PALS0009 Introduction to Speech Science

10. Speakers and Accents

Key Concepts

Speakers vary at all levels in the linguistic hierarchy – from physical form of vocal apparatus to linguistic habits
Speakers are also highly variable in the way they use speech
It is not always possible to identify or discriminate speakers from their voices
First language accents arise and change for social purposes
Second language accents are strongly influenced by the phonetic and phonological form of the speaker's first language
Speaker recognition/comparison has application in Forensics and in Biometrics
Innovations arise from sound change, which lead over time to accent differences

Learning Objectives

At the end of this topic the student should be able to:

describe the main speech characteristics that differ according to the physical size of speakers
give examples of speech characteristics that differ across speakers
give examples of speech characteristics that differ across accents
account for the weaknesses of voice identification in a voice line-up
criticise the idea of voiceprint as a reliable means of speaker identification

Topics

Speaker Variation

It is a common experience that we can identify at least some of the people we know from listening to the sounds of their speech. That is, some speakers vary in the way they speak to such a degree that in some situations their speech allows their identity to be established. However you should not take this simple fact as meaning that (i) all speakers have unique voices, or (ii) pairs of speaker can always be told apart, or (iii) a given speaker is recognisable whatever they do. These are not valid conclusions that can be drawn from the observed facts. Unfortunately these fallacies have blighted the history of the field of speaker recognition.
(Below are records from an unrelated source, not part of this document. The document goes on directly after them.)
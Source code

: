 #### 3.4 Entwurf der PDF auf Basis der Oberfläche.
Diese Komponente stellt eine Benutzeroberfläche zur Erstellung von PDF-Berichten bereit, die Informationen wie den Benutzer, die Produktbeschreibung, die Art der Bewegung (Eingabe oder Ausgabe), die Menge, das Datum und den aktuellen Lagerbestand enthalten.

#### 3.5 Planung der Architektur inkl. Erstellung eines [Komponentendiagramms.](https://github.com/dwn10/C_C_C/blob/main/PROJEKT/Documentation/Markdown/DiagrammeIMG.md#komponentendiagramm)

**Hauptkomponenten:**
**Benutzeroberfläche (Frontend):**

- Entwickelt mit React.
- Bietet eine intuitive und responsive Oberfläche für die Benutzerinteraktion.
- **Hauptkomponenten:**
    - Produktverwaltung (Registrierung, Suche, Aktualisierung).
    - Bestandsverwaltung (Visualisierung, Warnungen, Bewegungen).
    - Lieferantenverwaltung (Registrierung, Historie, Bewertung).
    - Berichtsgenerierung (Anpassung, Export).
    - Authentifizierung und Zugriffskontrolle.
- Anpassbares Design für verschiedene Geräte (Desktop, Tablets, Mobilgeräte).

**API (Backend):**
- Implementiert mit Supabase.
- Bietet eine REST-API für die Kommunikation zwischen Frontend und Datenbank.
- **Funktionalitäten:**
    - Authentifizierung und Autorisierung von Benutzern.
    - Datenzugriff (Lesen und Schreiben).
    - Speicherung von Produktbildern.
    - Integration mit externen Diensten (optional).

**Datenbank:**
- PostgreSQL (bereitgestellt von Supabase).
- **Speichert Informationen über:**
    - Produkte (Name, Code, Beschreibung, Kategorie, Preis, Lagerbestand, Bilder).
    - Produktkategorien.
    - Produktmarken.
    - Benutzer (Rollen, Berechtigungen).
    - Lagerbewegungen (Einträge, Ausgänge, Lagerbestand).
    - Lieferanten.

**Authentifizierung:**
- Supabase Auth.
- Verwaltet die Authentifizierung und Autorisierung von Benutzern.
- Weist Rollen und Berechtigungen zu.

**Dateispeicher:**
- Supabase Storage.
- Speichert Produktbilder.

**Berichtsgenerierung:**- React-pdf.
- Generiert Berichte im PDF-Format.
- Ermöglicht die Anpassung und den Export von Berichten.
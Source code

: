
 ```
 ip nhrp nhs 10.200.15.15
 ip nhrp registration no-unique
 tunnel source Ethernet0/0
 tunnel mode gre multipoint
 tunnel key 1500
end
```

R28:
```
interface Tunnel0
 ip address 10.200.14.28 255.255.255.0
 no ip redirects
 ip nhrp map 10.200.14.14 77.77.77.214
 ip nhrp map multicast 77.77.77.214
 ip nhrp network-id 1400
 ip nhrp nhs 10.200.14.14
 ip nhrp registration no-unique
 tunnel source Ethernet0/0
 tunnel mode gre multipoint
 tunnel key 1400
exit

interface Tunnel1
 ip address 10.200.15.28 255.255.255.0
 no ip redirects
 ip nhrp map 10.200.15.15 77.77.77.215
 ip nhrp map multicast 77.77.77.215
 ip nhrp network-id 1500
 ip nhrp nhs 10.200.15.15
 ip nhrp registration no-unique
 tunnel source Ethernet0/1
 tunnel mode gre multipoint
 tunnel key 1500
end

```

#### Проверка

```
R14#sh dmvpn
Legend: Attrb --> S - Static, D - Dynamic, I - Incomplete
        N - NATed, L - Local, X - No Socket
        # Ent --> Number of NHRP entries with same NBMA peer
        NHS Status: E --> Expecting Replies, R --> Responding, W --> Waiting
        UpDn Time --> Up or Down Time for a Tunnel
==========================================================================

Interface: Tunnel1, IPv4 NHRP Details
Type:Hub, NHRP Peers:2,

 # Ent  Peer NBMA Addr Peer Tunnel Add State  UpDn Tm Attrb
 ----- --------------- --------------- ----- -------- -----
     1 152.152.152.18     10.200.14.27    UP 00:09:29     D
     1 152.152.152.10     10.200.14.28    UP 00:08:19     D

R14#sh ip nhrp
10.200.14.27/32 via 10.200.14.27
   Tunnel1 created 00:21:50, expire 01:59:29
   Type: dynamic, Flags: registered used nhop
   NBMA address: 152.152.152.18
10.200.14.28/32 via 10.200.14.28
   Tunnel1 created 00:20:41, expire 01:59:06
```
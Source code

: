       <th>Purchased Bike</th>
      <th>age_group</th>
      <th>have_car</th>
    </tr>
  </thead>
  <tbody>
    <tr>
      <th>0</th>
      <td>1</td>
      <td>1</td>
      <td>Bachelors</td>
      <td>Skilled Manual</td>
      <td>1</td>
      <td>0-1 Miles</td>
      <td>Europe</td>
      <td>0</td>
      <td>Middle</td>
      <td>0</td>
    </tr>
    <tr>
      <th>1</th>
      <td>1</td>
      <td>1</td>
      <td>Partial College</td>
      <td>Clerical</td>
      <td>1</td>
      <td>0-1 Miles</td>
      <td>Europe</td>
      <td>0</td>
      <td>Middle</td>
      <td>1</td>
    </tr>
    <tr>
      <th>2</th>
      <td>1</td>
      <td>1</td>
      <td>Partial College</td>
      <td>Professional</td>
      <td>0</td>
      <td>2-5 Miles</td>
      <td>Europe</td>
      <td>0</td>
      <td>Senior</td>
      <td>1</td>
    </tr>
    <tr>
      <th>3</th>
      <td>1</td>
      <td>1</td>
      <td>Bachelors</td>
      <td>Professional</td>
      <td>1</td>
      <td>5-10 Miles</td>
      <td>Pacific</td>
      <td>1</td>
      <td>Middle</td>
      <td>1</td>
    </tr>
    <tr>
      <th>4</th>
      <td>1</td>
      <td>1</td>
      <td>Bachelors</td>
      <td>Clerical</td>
Let's consider the ways in which a person's identity could be reflected in their speech:

Physical differences: The physical size of a person affects both the size of the larynx and the size of the vocal tract. Larynx size affects the range of fundamental frequencies produced during phonation, with larger larynges producing lower repetition rates. Vocal tract size affects the size of the acoustic cavities that give rise to formants, with larger vocal tracts giving rise to lower formant frequencies. Although larynx size and vocal tract size are two different aspects, they are often correlated, meaning that speakers with low-pitched voices also tend to have low frequency resonances. Larynx size changes at puberty, but with larger effects in men than women.
Physiological differences: Speakers are also likely to vary in the anatomy of the vocal apparatus and its neural control. One person's vocal folds, for example, may vibrate more irregularly than another's; one person's respiratory system might deliver less air volume at lower pressures than another; or one person may have weaker articulatory muscles and so speak more slowly or less clearly. Neural control over the articulators may vary in terms of speed, accuracy or adaptability.
Phonetic differences: Even with the same sized larynx, speakers may vary in their default pitch or voice quality. Speakers may use different habitual settings for jaw height, lip position or velum height. Speakers may also use different habitual gestures for the execution of phonological units: the exact position and timing of the tongue tip movement, say; or the degree of rounding and nasality used for particular segments. The speaker's accent will affect the exact quality of vowels and other segments, or the choice of allophonic variants (differing articulations for the same phonological segment) in different contexts. Speakers may show differences in prosody: preferences for certain intonational tunes, speaking rate, rhythm or fluency.
Phonological differences: Accent differences can also show up as changes to the inventory of phonological segments used in the lexicon, or to distributional differences in how the inventory is exploited in different groups of words. Speakers may even have idiosyncratic pronunciations of particular words.
Lexical and syntactic differences: At lexical and higher linguistic levels, a speaker may show preferences for particular words, or preferences for certain word sequences, or preferences for certain syntactic constructions.
Cognitive differences: Speakers as individuals may show preferences for certain topics of discussion, express certain attitudes to events in the world, be knowledgeable about certain fields, differ in intelligence or personality.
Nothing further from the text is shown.